• _Records shown_:
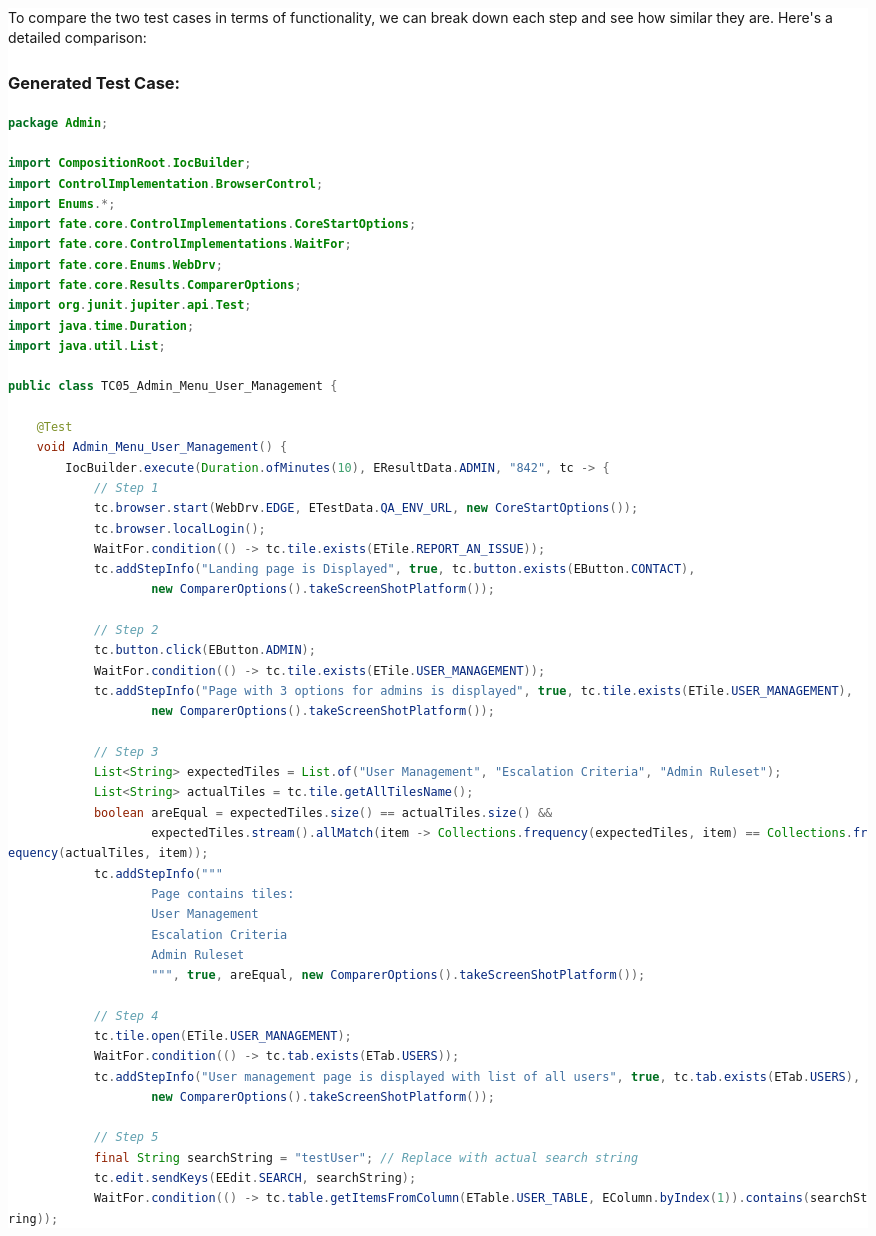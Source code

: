 To compare the two test cases in terms of functionality, we can break down each step and see how similar they are. Here's a detailed comparison:

### Generated Test Case:
```java
package Admin;

import CompositionRoot.IocBuilder;
import ControlImplementation.BrowserControl;
import Enums.*;
import fate.core.ControlImplementations.CoreStartOptions;
import fate.core.ControlImplementations.WaitFor;
import fate.core.Enums.WebDrv;
import fate.core.Results.ComparerOptions;
import org.junit.jupiter.api.Test;
import java.time.Duration;
import java.util.List;

public class TC05_Admin_Menu_User_Management {

    @Test
    void Admin_Menu_User_Management() {
        IocBuilder.execute(Duration.ofMinutes(10), EResultData.ADMIN, "842", tc -> {
            // Step 1
            tc.browser.start(WebDrv.EDGE, ETestData.QA_ENV_URL, new CoreStartOptions());
            tc.browser.localLogin();
            WaitFor.condition(() -> tc.tile.exists(ETile.REPORT_AN_ISSUE));
            tc.addStepInfo("Landing page is Displayed", true, tc.button.exists(EButton.CONTACT),
                    new ComparerOptions().takeScreenShotPlatform());

            // Step 2
            tc.button.click(EButton.ADMIN);
            WaitFor.condition(() -> tc.tile.exists(ETile.USER_MANAGEMENT));
            tc.addStepInfo("Page with 3 options for admins is displayed", true, tc.tile.exists(ETile.USER_MANAGEMENT),
                    new ComparerOptions().takeScreenShotPlatform());

            // Step 3
            List<String> expectedTiles = List.of("User Management", "Escalation Criteria", "Admin Ruleset");
            List<String> actualTiles = tc.tile.getAllTilesName();
            boolean areEqual = expectedTiles.size() == actualTiles.size() &&
                    expectedTiles.stream().allMatch(item -> Collections.frequency(expectedTiles, item) == Collections.frequency(actualTiles, item));
            tc.addStepInfo("""
                    Page contains tiles:
                    User Management
                    Escalation Criteria
                    Admin Ruleset
                    """, true, areEqual, new ComparerOptions().takeScreenShotPlatform());

            // Step 4
            tc.tile.open(ETile.USER_MANAGEMENT);
            WaitFor.condition(() -> tc.tab.exists(ETab.USERS));
            tc.addStepInfo("User management page is displayed with list of all users", true, tc.tab.exists(ETab.USERS),
                    new ComparerOptions().takeScreenShotPlatform());

            // Step 5
            final String searchString = "testUser"; // Replace with actual search string
            tc.edit.sendKeys(EEdit.SEARCH, searchString);
            WaitFor.condition(() -> tc.table.getItemsFromColumn(ETable.USER_TABLE, EColumn.byIndex(1)).contains(searchString));
```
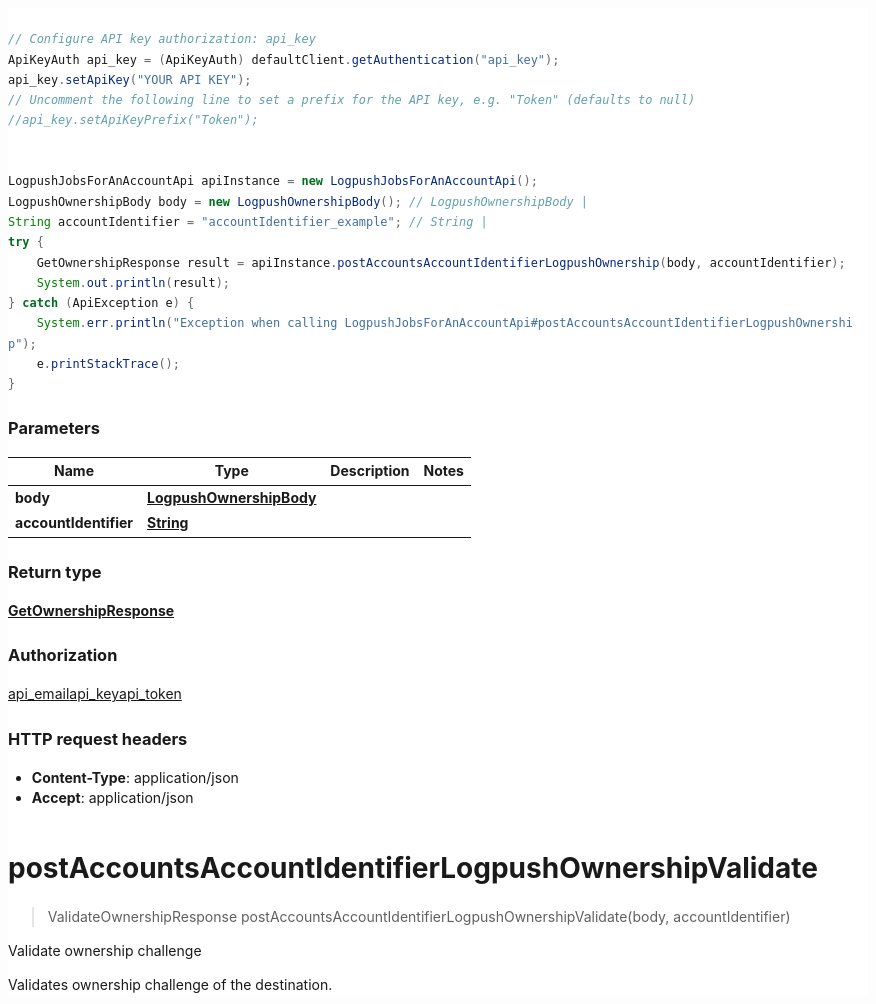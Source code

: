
 ```java

// Configure API key authorization: api_key
ApiKeyAuth api_key = (ApiKeyAuth) defaultClient.getAuthentication("api_key");
api_key.setApiKey("YOUR API KEY");
// Uncomment the following line to set a prefix for the API key, e.g. "Token" (defaults to null)
//api_key.setApiKeyPrefix("Token");


LogpushJobsForAnAccountApi apiInstance = new LogpushJobsForAnAccountApi();
LogpushOwnershipBody body = new LogpushOwnershipBody(); // LogpushOwnershipBody | 
String accountIdentifier = "accountIdentifier_example"; // String | 
try {
    GetOwnershipResponse result = apiInstance.postAccountsAccountIdentifierLogpushOwnership(body, accountIdentifier);
    System.out.println(result);
} catch (ApiException e) {
    System.err.println("Exception when calling LogpushJobsForAnAccountApi#postAccountsAccountIdentifierLogpushOwnership");
    e.printStackTrace();
}
```

### Parameters

Name | Type | Description  | Notes
------------- | ------------- | ------------- | -------------
 **body** | [**LogpushOwnershipBody**](LogpushOwnershipBody.md)|  |
 **accountIdentifier** | [**String**](.md)|  |

### Return type

[**GetOwnershipResponse**](GetOwnershipResponse.md)

### Authorization

[api_email](../README.md#api_email)[api_key](../README.md#api_key)[api_token](../README.md#api_token)

### HTTP request headers

 - **Content-Type**: application/json
 - **Accept**: application/json

<a name="postAccountsAccountIdentifierLogpushOwnershipValidate"></a>
# **postAccountsAccountIdentifierLogpushOwnershipValidate**
> ValidateOwnershipResponse postAccountsAccountIdentifierLogpushOwnershipValidate(body, accountIdentifier)

Validate ownership challenge

Validates ownership challenge of the destination.
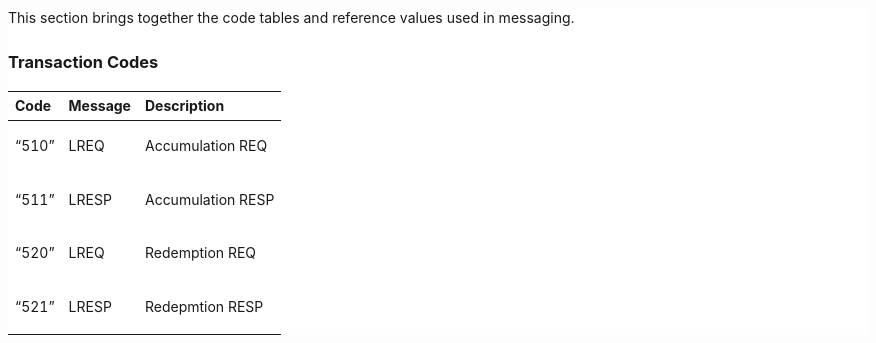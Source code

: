 This section brings together the code tables and reference values used in messaging.

### Transaction Codes

<table>
	<thead>
		<tr valign="top">
			<th align="left">
				Code
			</th>
			<th align="left">
				Message
			</th>
			<th align="left">
				Description
			</th>
		</tr>
	</thead>
	<tbody>
		<tr valign="top">
			<td>
				<p align="left">“510”</p>
			</td>
			<td>
				<p align="left">LREQ</p>
			</td>
			<td>
				<p align="left">Accumulation REQ</p>
			</td>
		</tr>
		<tr valign="top">
			<td>
				<p align="left">“511”</p>
			</td>
			<td>
				<p align="left">LRESP</p>
			</td>
			<td>
				<p align="left">Accumulation RESP</p>
			</td>
		</tr>
		<tr valign="top">
			<td>
				<p align="left">“520”</p>
			</td>
			<td>
				<p align="left">LREQ</p>
			</td>
			<td>
				<p align="left">Redemption REQ</p>
			</td>
		</tr>
		<tr valign="top">
			<td>
				<p align="left">“521”</p>
			</td>
			<td>
				<p align="left">LRESP</p>
			</td>
			<td>
				<p align="left">Redepmtion RESP</p>
			</td>
		</tr>
		<tr valign="top">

• _Problem description_: Copy each line of the records that has "println" in it.

• _Exercise answer_:
    System.out.println(result);
    System.err.println("Exception when calling LogpushJobsForAnAccountApi#postAccountsAccountIdentifierLogpushOwnership");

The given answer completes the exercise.